Low Mass 20 kW Hall Thruster

Award Information
Agency: Department of Defense
Branch: Air Force
Contract: FA8650-04-C-2470
Agency Tracking Number: O031-0055
Amount: $746,287.00
Phase: Phase II
Program: SBIR
Awards Year: 2004
Solicitation Year: 2003
Solicitation Topic Code: OSD03-006
Solicitation Number: 2003.2
Small Business Information
11 Tech Circle, Natick, MA, 01760
DUNS: 184629491
HUBZone Owned: N
Woman Owned: N
Socially and Economically Disadvantaged: N
Principal Investigator
 James Szabo
 Research Scientist
 (508) 655-5565
Business Contact
 Judy Budny
Title: Contracts Administrator
Phone: (508) 655-5565
Email: judy@busek.com
Research Institution
To meet emerging requirements for high power Hall thruster technologies that significantly enhance the transportation of DoD space assets, Busek proposes to complete development of a low mass 20 kW class Hall thruster. The design benefits from a unique magnetic circuit. The predicted mass of the magnetic structure and coil is about half that of a conventional design. Thrust efficiency of 70% is predicted. The proposed magnetic arrangement is especially suitable for close proximity operation (clustering). In the Phase I program, Busek designed, built and performed initial performance characterization of a 20 kW thruster design based on our nominal magnetic arrangement. The maximum efficiency obtained was 67% at 400 V at the discharge. Power input up to 16 kW was demonstrated.
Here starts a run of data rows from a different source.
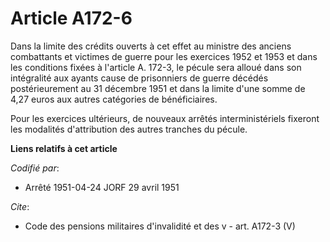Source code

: # Article A172-6

Dans la limite des crédits ouverts à cet effet au ministre des anciens combattants et victimes de guerre pour les exercices
1952 et 1953 et dans les conditions fixées à l'article A. 172-3, le pécule sera alloué dans son intégralité aux ayants cause
de prisonniers de guerre décédés postérieurement au 31 décembre 1951 et dans la limite d'une somme de 4,27 euros aux autres
catégories de bénéficiaires.

Pour les exercices ultérieurs, de nouveaux arrêtés interministériels fixeront les modalités d'attribution des autres tranches
du pécule.

**Liens relatifs à cet article**

_Codifié par_:

  - Arrêté 1951-04-24 JORF 29 avril 1951

_Cite_:

  - Code des pensions militaires d'invalidité et des v - art. A172-3 (V)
Also during Phase I the preliminary design of the low mass magnetic circuit was completed. The two designs have nearly identical magnetic field distribution and use the same discharge dimensions ensuring similar performance. In Phase II, Busek will generate mechanical drawings and build a 20 kW low mass prototype, measure its magnetic field on the bench, and measure the thrust it produces over a range of operating conditions. In the first half of Phase II, the nominal prototype will be subjected to a more extensive series of tests to demonstrate bimodal capabilities over 1000-3000 sec Isp operating range. Plasma simulations and erosion measurements will be developed to predict lifetime, which is > 10,000 hours. At the end of Phase II, an optimized low mass design will be tested and delivered.